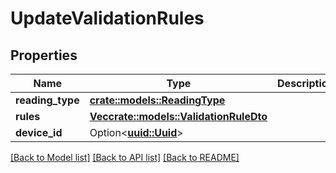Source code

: # UpdateValidationRules

## Properties

Name | Type | Description | Notes
------------ | ------------- | ------------- | -------------
**reading_type** | [**crate::models::ReadingType**](ReadingType.md) |  | 
**rules** | [**Vec<crate::models::ValidationRuleDto>**](ValidationRuleDto.md) |  | 
**device_id** | Option<[**uuid::Uuid**](uuid::Uuid.md)> |  | [optional]

[[Back to Model list]](../README.md#documentation-for-models) [[Back to API list]](../README.md#documentation-for-api-endpoints) [[Back to README]](../README.md)


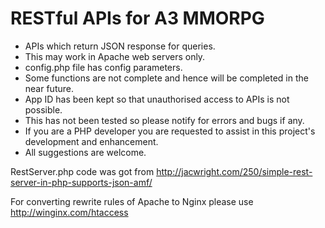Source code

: RESTful APIs for A3 MMORPG
=======
* APIs which return JSON response for queries. 
* This may work in Apache web servers only. 
* config.php file has config parameters.
* Some functions are not complete and hence will be completed in the near future.
* App ID has been kept so that unauthorised access to APIs is not possible.
* This has not been tested so please notify for errors and bugs if any.
* If you are a PHP developer you are requested to assist in this project's development and enhancement.
* All suggestions are welcome.

RestServer.php code was got from http://jacwright.com/250/simple-rest-server-in-php-supports-json-amf/

For converting rewrite rules of Apache to Nginx please use http://winginx.com/htaccess
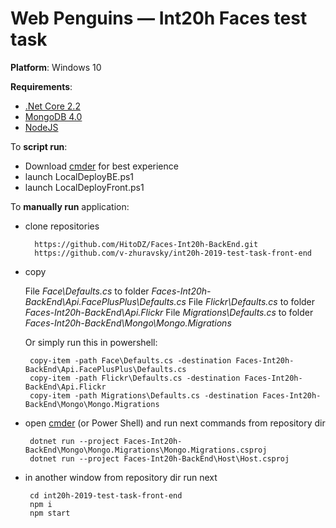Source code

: # Web Penguins — Int20h Faces test task

__Platform__: Windows 10

__Requirements__: 
 * [.Net Core 2.2](https://dotnet.microsoft.com/download/dotnet-core/2.2)
 * [MongoDB 4.0](https://docs.mongodb.com/manual/tutorial/install-mongodb-on-windows/)
 * [NodeJS](https://nodejs.org/uk/download/)

To __script run__:
* Download [cmder](http://cmder.net/) for best experience 
* launch LocalDeployBE.ps1 
* launch LocalDeployFront.ps1

To __manually run__ application: 
 * clone repositories 
         
         https://github.com/HitoDZ/Faces-Int20h-BackEnd.git
         https://github.com/v-zhuravsky/int20h-2019-test-task-front-end

 * copy 
 
     File *Face\Defaults.cs* to folder *Faces-Int20h-BackEnd\Api.FacePlusPlus\Defaults.cs*
     File *Flickr\Defaults.cs* to folder *Faces-Int20h-BackEnd\Api.Flickr*
     File *Migrations\Defaults.cs* to folder *Faces-Int20h-BackEnd\Mongo\Mongo.Migrations*
     
     Or simply run this in powershell:
     
        copy-item -path Face\Defaults.cs -destination Faces-Int20h-BackEnd\Api.FacePlusPlus\Defaults.cs
        copy-item -path Flickr\Defaults.cs -destination Faces-Int20h-BackEnd\Api.Flickr
        copy-item -path Migrations\Defaults.cs -destination Faces-Int20h-BackEnd\Mongo\Mongo.Migrations
 * open [cmder](http://cmder.net/) (or Power Shell) and run next commands from repository dir

        dotnet run --project Faces-Int20h-BackEnd\Mongo\Mongo.Migrations\Mongo.Migrations.csproj
        dotnet run --project Faces-Int20h-BackEnd\Host\Host.csproj
 * in another window from repository dir run next
      
        cd int20h-2019-test-task-front-end
        npm i
        npm start
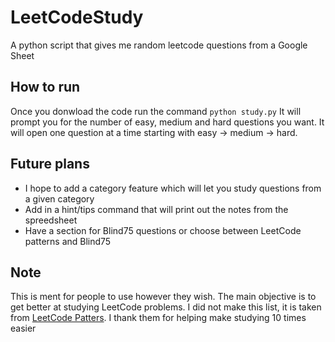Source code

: # LeetCodeStudy
A python script that gives me random leetcode questions from a Google Sheet

## How to run
Once you donwload the code run the command `python study.py`
It will prompt you for the number of easy, medium and hard questions you want.
It will open one question at a time starting with easy -> medium -> hard.

## Future plans
- I hope to add a category feature which will let you study questions from a given category
- Add in a hint/tips command that will print out the notes from the spreedsheet
- Have a section for Blind75 questions or choose between LeetCode patterns and Blind75

## Note
This is ment for people to use however they wish. The main objective is to get better at studying LeetCode problems.
I did not make this list, it is taken from [LeetCode Patters](https://seanprashad.com/leetcode-patterns/). I thank them for helping make studying 10 times easier
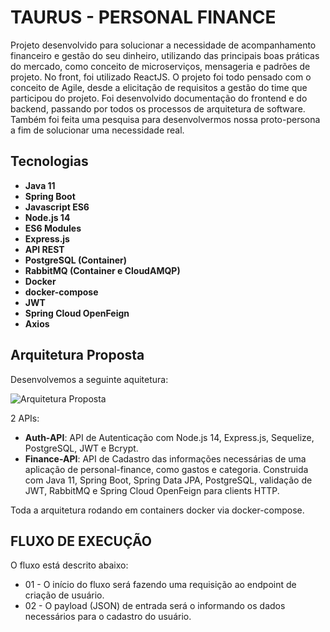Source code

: # TAURUS - PERSONAL FINANCE

Projeto desenvolvido para solucionar a necessidade de acompanhamento financeiro e gestão do seu dinheiro, utilizando das principais boas práticas do mercado, como conceito de microserviços, mensageria e padrões de projeto. No front, foi utilizado ReactJS. O projeto foi todo pensado com o conceito de Agile, desde a elicitação de requisitos a gestão do time que participou do projeto. Foi desenvolvido documentação do frontend e do backend, passando por todos os processos de arquitetura de software. Também foi feita uma pesquisa para desenvolvermos nossa proto-persona a fim de solucionar uma necessidade real.

## Tecnologias

* **Java 11**
* **Spring Boot**
* **Javascript ES6**
* **Node.js 14**
* **ES6 Modules**
* **Express.js**
* **API REST**
* **PostgreSQL (Container)**
* **RabbitMQ (Container e CloudAMQP)**
* **Docker**
* **docker-compose**
* **JWT**
* **Spring Cloud OpenFeign**
* **Axios**

## Arquitetura Proposta

Desenvolvemos a seguinte aquitetura:

![Arquitetura Proposta](https://i.imgur.com/GBcLtrZ_d.webp?maxwidth=760&fidelity=grand)

2 APIs:

* **Auth-API**: API de Autenticação com Node.js 14, Express.js, Sequelize, PostgreSQL, JWT e Bcrypt.
* **Finance-API**: API de Cadastro das informações necessárias de uma aplicação de personal-finance, como gastos e categoria. Construida com Java 11, Spring Boot, Spring Data JPA, PostgreSQL, validação de JWT, RabbitMQ e Spring Cloud OpenFeign para clients HTTP.

Toda a arquitetura rodando em containers docker via docker-compose.

## FLUXO DE EXECUÇÃO
O fluxo está descrito abaixo:

* 01 - O início do fluxo será fazendo uma requisição ao endpoint de criação de usuário.
* 02 - O payload (JSON) de entrada será o informando os dados necessários para o cadastro do usuário.
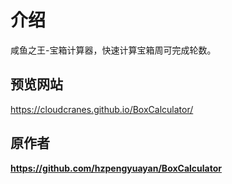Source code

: # 介绍

咸鱼之王-宝箱计算器，快速计算宝箱周可完成轮数。

## 预览网站

https://cloudcranes.github.io/BoxCalculator/

## 原作者

**https://github.com/hzpengyuayan/BoxCalculator**
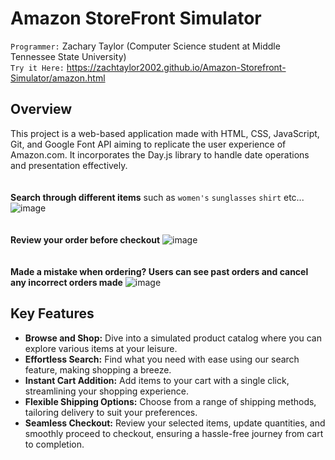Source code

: # Amazon StoreFront Simulator

`Programmer:` Zachary Taylor (Computer Science student at Middle Tennessee State University) <br>
`Try it Here:` https://zachtaylor2002.github.io/Amazon-Storefront-Simulator/amazon.html

## Overview

This project is a web-based application made with HTML, CSS, JavaScript, Git, and Google Font API aiming to replicate the user experience of Amazon.com. It incorporates the Day.js library to handle date operations and presentation effectively.
<br>
<br>
<br>
**Search through different items** such as `women's` `sunglasses` `shirt` etc...
![image](https://github.com/ZachTaylor2002/Amazon-Storefront-Simulator/assets/124469454/d6b28bac-8377-40f2-b95c-057f24449d6a)
<br>
<br>
<br>
**Review your order before checkout**
![image](https://github.com/ZachTaylor2002/Amazon-Storefront-Simulator/assets/124469454/03dce45e-b9ca-43a3-8447-b877836766f2)
<br>
<br>
<br>
**Made a mistake when ordering? Users can see past orders and cancel any incorrect orders made** 
![image](https://github.com/ZachTaylor2002/Amazon-Storefront-Simulator/assets/124469454/8ca9fa8b-5309-4c5e-b260-8f7e6bf4dced)



## Key Features

- **Browse and Shop:** Dive into a simulated product catalog where you can explore various items at your leisure.
- **Effortless Search:** Find what you need with ease using our search feature, making shopping a breeze.
- **Instant Cart Addition:** Add items to your cart with a single click, streamlining your shopping experience.
- **Flexible Shipping Options:** Choose from a range of shipping methods, tailoring delivery to suit your preferences.
- **Seamless Checkout:** Review your selected items, update quantities, and smoothly proceed to checkout, ensuring a hassle-free journey from cart to completion.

▸ **REQUIREMENT**
Pick every line from the listing holding the string "csproj", and copy it.

▸ **RESPONSE TO THIS TASK**
        dotnet run --project Faces-Int20h-BackEnd\Mongo\Mongo.Migrations\Mongo.Migrations.csproj
        dotnet run --project Faces-Int20h-BackEnd\Host\Host.csproj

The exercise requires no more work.